The reconstructed Kaplan–Meier curves (see figure 1) look similar to the published curves (Bonner et al. 2006). There is only a small discrepancy in the numbers of patients at risk in the radiotherapy plus cetuximab arm. For this arm, based on the reconstructed data, the numbers of patients at risk are 211, 130, 93, 67, 35, and 10, which are similar though not identical to 211, 143, 101, 66, 35, and 9 in the original publication. The discrepancy in the risk table between the approximation (figure 1) and the original publication is very small for the radiotherapy arm.
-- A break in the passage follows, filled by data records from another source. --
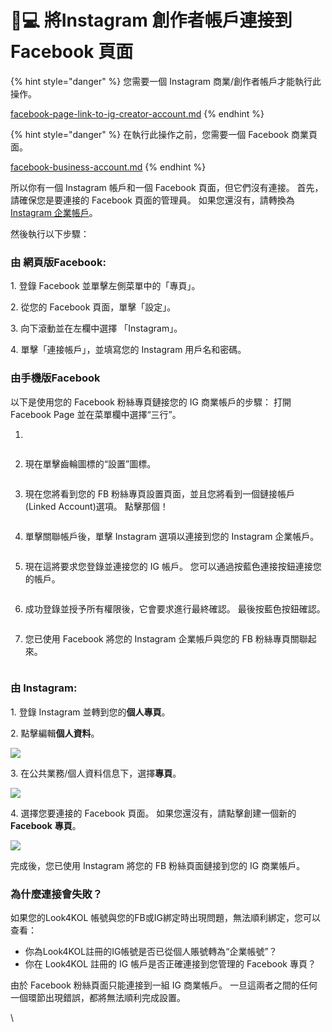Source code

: # 👩💻 將Instagram 創作者帳戶連接到Facebook 頁面

{% hint style="danger" %}
您需要一個 Instagram 商業/創作者帳戶才能執行此操作。

&#x20; [facebook-page-link-to-ig-creator-account.md](facebook-page-link-to-ig-creator-account.md "mention")
{% endhint %}

{% hint style="danger" %}
在執行此操作之前，您需要一個 Facebook 商業頁面。

&#x20;[facebook-business-account.md](facebook-business-account.md "mention")
{% endhint %}

所以你有一個 Instagram 帳戶和一個 Facebook 頁面，但它們沒有連接。 首先，請確保您是要連接的 Facebook 頁面的管理員。 如果您還沒有，請轉換為 [Instagram 企業帳戶](ig-business-account-creator-account.md)。

然後執行以下步驟：

### **由 網頁版Facebook:**

1\. 登錄 Facebook 並單擊左側菜單中的「專頁」。

2\. 從您的 Facebook 頁面，單擊「設定」。

3\. 向下滾動並在左欄中選擇 「Instagram」。

4\. 單擊「連接帳戶」，並填寫您的 Instagram 用戶名和密碼。

### 由手機版Facebook

以下是使用您的 Facebook 粉絲專頁鏈接您的 IG 商業帳戶的步驟： 打開 Facebook Page 並在菜單欄中選擇“三行”。

1.

<figure><img src="../../.gitbook/assets/photo_2023-04-17 11.20.55 (1).jpeg" alt=""><figcaption></figcaption></figure>

2. 現在單擊齒輪圖標的“設置”圖標。

<figure><img src="../../.gitbook/assets/photo_2023-04-17 11.20.55.jpeg" alt=""><figcaption></figcaption></figure>

3. 現在您將看到您的 FB 粉絲專頁設置頁面，並且您將看到一個鏈接帳戶 (Linked Account)選項。 點擊那個！

<figure><img src="../../.gitbook/assets/ .jpeg" alt=""><figcaption></figcaption></figure>

4. 單擊關聯帳戶後，單擊 Instagram 選項以連接到您的 Instagram 企業帳戶。

<figure><img src="../../.gitbook/assets/ ig.jpeg" alt=""><figcaption></figcaption></figure>

5. 現在這將要求您登錄並連接您的 IG 帳戶。 您可以通過按藍色連接按鈕連接您的帳戶。

<figure><img src="../../.gitbook/assets/photo_2023-04-17 11.20.59.jpeg" alt=""><figcaption></figcaption></figure>

6. 成功登錄並授予所有權限後，它會要求進行最終確認。 最後按藍色按鈕確認。

<figure><img src="../../.gitbook/assets/photo_2023-04-17 11.21.02.jpeg" alt=""><figcaption></figcaption></figure>

7.  您已使用 Facebook 將您的 Instagram 企業帳戶與您的 FB 粉絲專頁關聯起來。

    <figure><img src="../../.gitbook/assets/photo_2023-04-17 11.20.50.jpeg" alt=""><figcaption></figcaption></figure>

    ###

### **由 Instagram:**

1\. 登錄 Instagram 並轉到您的**個人專頁**。

2\. 點擊編輯**個人資料**。

![](<../../.gitbook/assets/photo\_2023-04-17 11.34.04.png>)

3\. 在公共業務/個人資料信息下，選擇**專頁**。

![](<../../.gitbook/assets/photo\_2023-04-17 11.34.06.jpeg>)

4\. 選擇您要連接的 Facebook 頁面。 如果您還沒有，請點擊創建一個新的 **Facebook** **專頁**。

![](<../../.gitbook/assets/photo\_2023-04-17 11.34.06.jpeg>)

完成後，您已使用 Instagram 將您的 FB 粉絲頁面鏈接到您的 IG 商業帳戶。

### 為什麼連接會失敗？ <a href="#wei-shen-me-hui-lian-jie-shi-bai" id="wei-shen-me-hui-lian-jie-shi-bai"></a>

如果您的Look4KOL 帳號與您的FB或IG綁定時出現問題，無法順利綁定，您可以查看：

* 你為Look4KOL註冊的IG帳號是否已從個人賬號轉為“企業帳號”？
* 你在 Look4KOL 註冊的 IG 帳戶是否正確連接到您管理的 Facebook 專頁？

由於 Facebook 粉絲頁面只能連接到一組 IG 商業帳戶。 一旦這兩者之間的任何一個環節出現錯誤，都將無法順利完成設置。

\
In table 1, we report percentages of patients surviving one, two, and three years; median duration of locoregional control; and hazard-ratio estimates. The estimates of percentage of surviving and median time to event are close to those in the original publication. The hazard ratio (0.72, 95% ci: [0.56, 0.93]) estimated by our command is close to the hazard ratio (0.73, 95% ci: [0.57, 0.94]) estimated by Guyot et al. (2012). Because we digitize the data independently of Guyot et al. (2012), we do not expect to obtain identical data nor identical results. Though not identical, both approximated hazard ratios are similar to the published hazard ratio (0.68, 95% ci: [0.52, 0.89]).

Table 1.

Example 1. Comparison of summary measures estimated from publication and their corresponding reconstructed data

Original publication Guyot et al. (2012) ipdfc
Radiotherapy arm Percent [95% CI] Percent [95% CI]

Percent surviving one year 55 56.1 [49.6, 63.3] 56.9 [49.9, 63.2]
Percent surviving two years 41 41.1 [34.7, 48.6] 40.9 [34.2, 47.5]
Percent surviving three years 34 34.7 [28.4, 42.5] 33.5 [27.1, 40.1]
Median duration 14.9 14.9 [11.9, 23.0] 16.1 [11.9, 20.4]
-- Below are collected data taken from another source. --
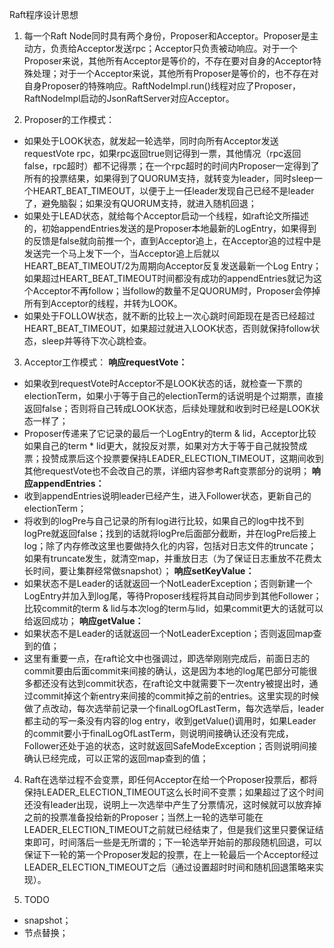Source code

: Raft程序设计思想

1. 每一个Raft Node同时具有两个身份，Proposer和Acceptor。Proposer是主动方，负责给Acceptor发送rpc；Acceptor只负责被动响应。对于一个Proposer来说，其他所有Acceptor是等价的，不存在要对自身的Acceptor特殊处理；对于一个Acceptor来说，其他所有Proposer是等价的，也不存在对自身Proposer的特殊响应。RaftNodeImpl.run()线程对应了Proposer，RaftNodeImpl启动的JsonRaftServer对应Acceptor。

2. Proposer的工作模式：
* 如果处于LOOK状态，就发起一轮选举，同时向所有Acceptor发送requestVote rpc，如果rpc返回true则记得到一票，其他情况（rpc返回false，rpc超时）都不记得票；在一个rpc超时的时间内Proposer一定得到了所有的投票结果，如果得到了QUORUM支持，就转变为leader，同时sleep一个HEART_BEAT_TIMEOUT，以便于上一任leader发现自己已经不是leader了，避免脑裂；如果没有QUORUM支持，就进入随机回退；
* 如果处于LEAD状态，就给每个Acceptor启动一个线程，如raft论文所描述的，初始appendEntries发送的是Proposer本地最新的LogEntry，如果得到的反馈是false就向前推一个，直到Acceptor追上，在Acceptor追的过程中是发送完一个马上发下一个，当Acceptor追上后就以HEART_BEAT_TIMEOUT/2为周期向Acceptor反复发送最新一个Log Entry；如果超过HEART_BEAT_TIMEOUT时间都没有成功的appendEntries就记为这个Acceptor不再follow；当follow的数量不足QUORUM时，Proposer会停掉所有到Acceptor的线程，并转为LOOK。
* 如果处于FOLLOW状态，就不断的比较上一次心跳时间距现在是否已经超过HEART_BEAT_TIMEOUT，如果超过就进入LOOK状态，否则就保持follow状态，sleep并等待下次心跳检查。

3. Acceptor工作模式：
**响应requestVote：**
* 如果收到requestVote时Acceptor不是LOOK状态的话，就检查一下票的electionTerm，如果小于等于自己的electionTerm的话说明是个过期票，直接返回false；否则将自己转成LOOK状态，后续处理就和收到时已经是LOOK状态一样了；
* Proposer传递来了它记录的最后一个LogEntry的term & lid，Acceptor比较如果自己的term * lid更大，就投反对票，如果对方大于等于自己就投赞成票；投赞成票后这个投票要保持LEADER_ELECTION_TIMEOUT，这期间收到其他requestVote也不会改自己的票，详细内容参考Raft变票部分的说明；
**响应appendEntries：**
* 收到appendEntries说明leader已经产生，进入Follower状态，更新自己的electionTerm；
* 将收到的logPre与自己记录的所有log进行比较，如果自己的log中找不到logPre就返回false；找到的话就将logPre后面部分截断，并在logPre后接上log；除了内存修改这里也要做持久化的内容，包括对日志文件的truncate；如果有truncate发生，就清空map，并重放日志（为了保证日志重放不花费太长时间，要让集群经常做snapshot）；
**响应setKeyValue：**
* 如果状态不是Leader的话就返回一个NotLeaderException；否则新建一个LogEntry并加入到log尾，等待Proposer线程将其自动同步到其他Follower；比较commit的term & lid与本次log的term与lid，如果commit更大的话就可以给返回成功；
**响应getValue：**
* 如果状态不是Leader的话就返回一个NotLeaderException；否则返回map查到的值；
* 这里有重要一点，在raft论文中也强调过，即选举刚刚完成后，前面日志的commit要由后面commit来间接的确认，这是因为本地的log尾巴部分可能很多都还没有达到commit状态，在raft论文中就需要下一次entry被提出时，通过commit掉这个新entry来间接的commit掉之前的entries。这里实现的时候做了点改动，每次选举前记录一个finalLogOfLastTerm，每次选举后，leader都主动的写一条没有内容的log entry，收到getValue()调用时，如果Leader的commit要小于finalLogOfLastTerm，则说明间接确认还没有完成，Follower还处于追的状态，这时就返回SafeModeException；否则说明间接确认已经完成，可以正常的返回map查到的值；

4. Raft在选举过程不会变票，即任何Acceptor在给一个Proposer投票后，都将保持LEADER_ELECTION_TIMEOUT这么长时间不变票；如果超过了这个时间还没有leader出现，说明上一次选举中产生了分票情况，这时候就可以放弃掉之前的投票准备投给新的Proposer；当然上一轮的选举可能在LEADER_ELECTION_TIMEOUT之前就已经结束了，但是我们这里只要保证结束即可，时间落后一些是无所谓的；下一轮选举开始前的那段随机回退，可以保证下一轮的第一个Proposer发起的投票，在上一轮最后一个Acceptor经过LEADER_ELECTION_TIMEOUT之后（通过设置超时时间和随机回退策略来实现）。

5. TODO
* snapshot；
* 节点替换；
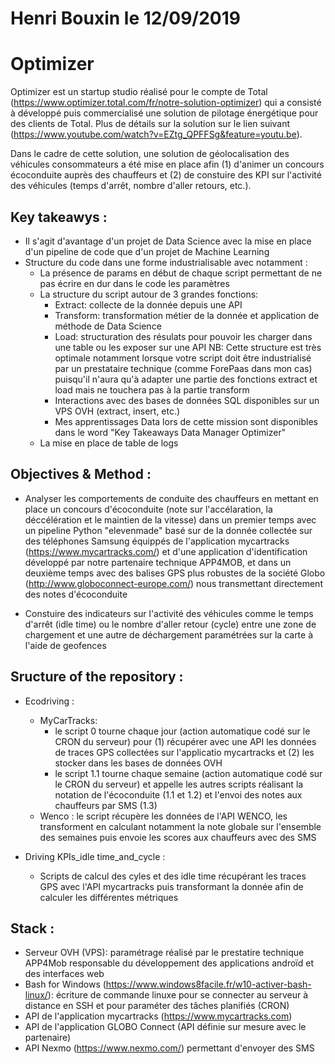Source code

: # Henri Bouxin le 12/09/2019

# Optimizer
Optimizer est un startup studio réalisé pour le compte de Total (https://www.optimizer.total.com/fr/notre-solution-optimizer) qui a consisté à développé puis commercialisé une solution de pilotage énergétique pour des clients de Total. Plus de détails sur la solution sur le lien suivant (https://www.youtube.com/watch?v=EZtg_QPFFSg&feature=youtu.be). 

Dans le cadre de cette solution, une solution de géolocalisation des véhicules consommateurs a été mise en place afin (1) d'animer un concours écoconduite auprès des chauffeurs et (2) de constuire des KPI sur l'activité des véhicules (temps d'arrêt, nombre d'aller retours, etc.).

## Key takeawys :
- Il s'agit d'avantage d'un projet de Data Science avec la mise en place d'un pipeline de code que d'un projet de Machine Learning
- Structure du code dans une forme industrialisable avec notamment :
  - La présence de params en début de chaque script permettant de ne pas écrire en dur dans le code les paramètres
  - La structure du script autour de 3 grandes fonctions: 
    - Extract: collecte de la donnée depuis une API
    - Transform: transformation métier de la donnée et application de méthode de Data Science
    - Load: structuration des résulats pour pouvoir les charger dans une table ou les exposer sur une API 
    NB: Cette structure est très optimale notamment lorsque votre script doit être industrialisé par un prestataire technique (comme ForePaas dans mon cas) puisqu'il n'aura qu'à adapter une partie des fonctions extract et load mais ne touchera pas à la partie transform
    - Interactions avec des bases de données SQL disponibles sur un VPS OVH (extract, insert, etc.)
    - Mes apprentissages Data lors de cette mission sont disponibles dans le word "Key Takeaways Data Manager Optimizer"
  - La mise en place de table de logs 

## Objectives & Method :
- Analyser les comportements de conduite des chauffeurs en mettant en place un concours d'écoconduite (note sur l'accélaration, la déccélération et le maintien de la vitesse) dans un premier temps avec un pipeline Python "elevenmade" basé sur de la donnée collectée sur des téléphones Samsung équippés de l'application mycartracks (https://www.mycartracks.com/) et d'une application d'identification développé par notre partenaire technique APP4MOB, et dans un deuxième temps avec des balises GPS plus robustes de la société Globo (http://www.globoconnect-europe.com/) nous transmettant directement des notes d'écoconduite

- Constuire des indicateurs sur l'activité des véhicules comme le temps d'arrêt (idle time) ou le nombre d'aller retour (cycle) entre une zone de chargement et une autre de déchargement paramétrées sur la carte à l'aide de geofences

## Sructure of the repository :
- Ecodriving : 
  - MyCarTracks: 
    - le script 0 tourne chaque jour (action automatique codé sur le CRON du serveur) pour (1) récupérer avec une API les données de traces GPS collectées sur l'applicatio mycartracks et (2) les stocker dans les bases de données OVH
    - le script 1.1 tourne chaque semaine (action automatique codé sur le CRON du serveur) et appelle les autres scripts réalisant la notation de l'écoconduite (1.1 et 1.2) et l'envoi des notes aux chauffeurs par SMS (1.3)
  - Wenco : le script récupère les données de l'API WENCO, les transforment en calculant notamment la note globale sur l'ensemble des semaines puis envoie les scores aux chauffeurs avec des SMS

- Driving KPIs_idle time_and_cycle :
  - Scripts de calcul des cyles et des idle time récupérant les traces GPS avec l'API mycartracks puis transformant la donnée afin de calculer les différentes métriques

## Stack :
- Serveur OVH (VPS): paramétrage réalisé par le prestatire technique APP4Mob responsable du développement des applications androïd et des interfaces web
- Bash for Windows (https://www.windows8facile.fr/w10-activer-bash-linux/): écriture de commande linuxe pour se connecter au serveur à distance en SSH et pour paraméter des tâches planifiés (CRON)
- API de l'application mycartracks (https://www.mycartracks.com)
- API de l'application GLOBO Connect (API définie sur mesure avec le partenaire)
- API Nexmo (https://www.nexmo.com/) permettant d'envoyer des SMS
Radiotherapy plus cetuximab arm Percent [95% CI] Percent [95% CI]

Survival rate at one year 63 64.0 [57.8, 70.9] 65.4 [58.2, 71.6]
Survival rate at two years 50 50.4 [43.9, 57.8] 51.0 [43.3, 58.6]
Survival rate at three years 47 46.7 [40.1, 54.4] 49.6 [40.4, 55.7]
Median duration 24.4 24.3 [15.7, 45.7] 23.7 [15.6, 46.8]

Hazard ratio with 95% CI

0.68 [0.52, 0.89] 0.73 [0.57, 0.94] 0.72 [0.56, 0.93]
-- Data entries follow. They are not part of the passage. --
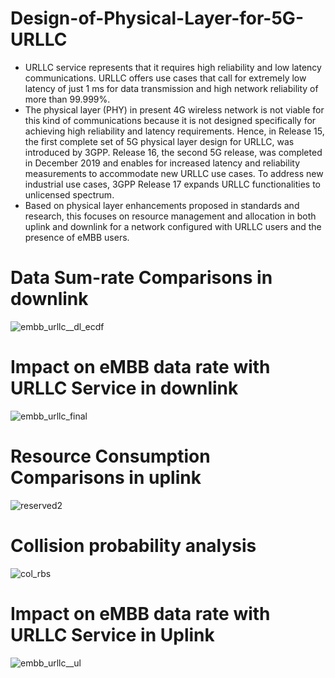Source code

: # Design-of-Physical-Layer-for-5G-URLLC
- URLLC service represents that it requires high reliability and low latency communications. URLLC offers use cases that call for extremely low latency of just 1 ms for data transmission and high network reliability of more than 99.999\%.  
- The physical layer (PHY) in present 4G wireless network is not viable for this kind of communications because it is not designed specifically for achieving high reliability and latency requirements. Hence, in Release 15, the first complete set of 5G physical layer design for URLLC, was introduced by 3GPP. Release 16, the second 5G release, was completed in December 2019 and enables for increased latency and reliability measurements to accommodate new URLLC use cases. To address new industrial use cases, 3GPP Release 17 expands URLLC functionalities to unlicensed spectrum. 
- Based on physical layer enhancements proposed in standards and research, this focuses on resource management and allocation in both uplink and downlink for a network configured with URLLC users and the presence of eMBB users.

# Data Sum-rate Comparisons in downlink


![embb_urllc__dl_ecdf](https://user-images.githubusercontent.com/51235418/211160434-42df2af6-6f31-403b-bab0-42c3f328d800.svg)

# Impact on eMBB data rate with URLLC Service in downlink


![embb_urllc_final](https://user-images.githubusercontent.com/51235418/211160441-dfd0e812-7bb0-4cb4-ab98-8fe9b243389b.svg)

# Resource Consumption Comparisons in uplink

![reserved2](https://user-images.githubusercontent.com/51235418/211160637-c0f13f6a-65ec-4504-bea0-d0eeb21467a3.svg)

# Collision probability analysis

![col_rbs](https://user-images.githubusercontent.com/51235418/211160548-0639d0db-207a-4189-bcaf-a09623e0348e.svg)

# Impact on eMBB data rate with URLLC Service in Uplink
![embb_urllc__ul](https://user-images.githubusercontent.com/51235418/211160606-77aad8fe-cb51-4274-8264-d01343c340f6.svg)
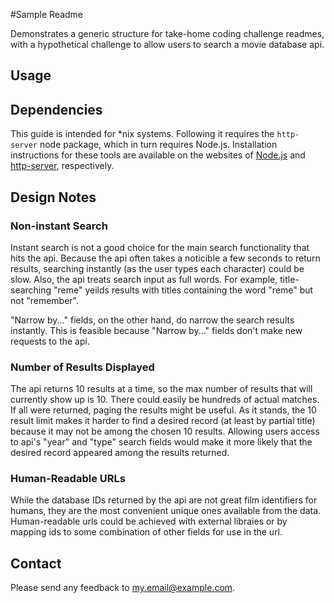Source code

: #Sample Readme

Demonstrates a generic structure for take-home coding challenge readmes, with a hypothetical challenge to allow users to search a movie database api.

## Usage

## Dependencies
This guide is intended for *nix systems. Following it requires the `http-server` node package, which in turn requires Node.js. Installation instructions for these tools are available on the websites of [Node.js](https://nodejs.org/) and [http-server](https://www.npmjs.com/package/http-server), respectively.


## Design Notes

### Non-instant Search
Instant search is not a good choice for the main search functionality that hits the api. Because the api often takes a noticible a few seconds to return results, searching instantly (as the user types each character) could be slow. Also, the api treats search input as full words.  For example, title-searching "reme" yeilds results with titles containing the word "reme" but not "remember".  

"Narrow by..." fields, on the other hand, do narrow the search results instantly. This is feasible because "Narrow by..." fields don't make new requests to the api. 

### Number of Results Displayed
The api returns 10 results at a time, so the max number of results that will currently show up is 10. There could easily be hundreds of actual matches.  If all were returned, paging the results might be useful. As it stands, the 10 result limit makes it harder to find a desired record (at least by partial title) because it may not be among the chosen 10 results. Allowing users access to api's "year" and "type" search fields would make it more likely that the desired record appeared among the results returned. 

### Human-Readable URLs
While the database IDs returned by the api are not great film identifiers for humans, they are the most convenient unique ones available from the data. Human-readable urls could be achieved with external libraies or by mapping ids to some combination of other fields for use in the url.


## Contact
Please send any feedback to <my.email@example.com>.
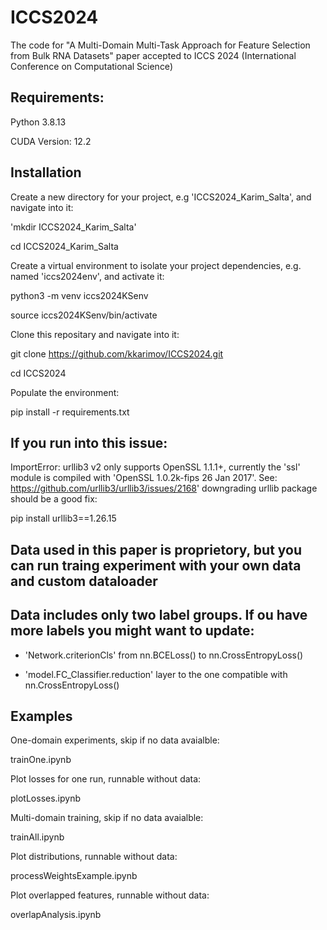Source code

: # ICCS2024
The code for "A Multi-Domain Multi-Task Approach for Feature Selection from Bulk RNA Datasets" paper accepted to  ICCS 2024 (International Conference on Computational Science)

## Requirements:
Python 3.8.13

CUDA Version: 12.2

## Installation

Create a new directory for your project, e.g 'ICCS2024_Karim_Salta', and navigate into it:

'mkdir ICCS2024_Karim_Salta'

cd ICCS2024_Karim_Salta

Create a virtual environment to isolate your project dependencies, e.g. named 'iccs2024env', and activate it:

python3 -m venv iccs2024KSenv

source iccs2024KSenv/bin/activate

Clone this repositary and navigate into it:

git clone https://github.com/kkarimov/ICCS2024.git

cd ICCS2024

Populate the environment:

pip install -r requirements.txt

## If you run into this issue:
ImportError: urllib3 v2 only supports OpenSSL 1.1.1+, currently the 'ssl' module is compiled with 'OpenSSL 1.0.2k-fips  26 Jan 2017'. See: https://github.com/urllib3/urllib3/issues/2168' downgrading urllib package should be a good fix:

pip install urllib3==1.26.15

## Data used in this paper is proprietory, but you can run traing experiment with your own data and custom dataloader


## Data includes only two label groups. If ou have more labels you might want to update:

 - 'Network.criterionCls' from nn.BCELoss() to nn.CrossEntropyLoss()

 - 'model.FC_Classifier.reduction' layer to the one compatible with nn.CrossEntropyLoss()


## Examples

One-domain experiments, skip if no data avaialble:

trainOne.ipynb

Plot losses for one run, runnable without data:

plotLosses.ipynb

Multi-domain training, skip if no data avaialble:

trainAll.ipynb

Plot distributions, runnable without data:

processWeightsExample.ipynb

Plot overlapped features, runnable without data:

overlapAnalysis.ipynb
4.2. Example 2: ICON7 trial

Our second example is icon7, a two-arm randomized controlled trial in advanced ovarian cancer (Perren et al. 2011). A total of 1,528 women were randomized to receive either standard chemotherapy plus bevacizumab or standard chemotherapy alone. From the analysis based on data with 30 months follow-up, Perren et al. (2011) concluded that bevacizumab improved progression-free survival in this population, with hazard ratio 0.81 (95% ci: [0.70, 0.94]; P = 0.004 from a log-rank test). Perren et al. (2011) found significant nonproportional hazards (P < 0.001) of the treatment effect. Kaplan–Meier curves and the associated risk table for progression-free survival were reported in their figure 2a, on which we base our reconstruction of the survival data using ipdfc. Also, we use the total number of events, tot, because it is available.

Figure 2.

Figure 2

Reconstructed Kaplan–Meier curves for progression-free survival according to treatment group in icon7 (Perren et al. 2011). Patients are randomized to receive standard chemotherapy plus bevacizumab or standard chemotherapy alone.

 . local tot0 = 464
 . local tot1 = 470
 . import delimited using “icon7_data_arm0.txt”, clear 
 (4 vars, 86 obs)
 . ipdfc, surv(s) tstart(ts) trisk(trisk) nrisk(nrisk) probability isotonic
 > tot(`tot0´) generate(t_ipd event_ipd) saving(temp0)
 . import delimited using “icon7_data_arm1.txt”, clear
  (4 vars, 473 obs)
 . ipdfc, surv(s) tstart(ts) trisk(trisk) nrisk(nrisk) probability isotonic
 > tot(`tot1´) generate(t_ipd event_ipd) saving(temp1)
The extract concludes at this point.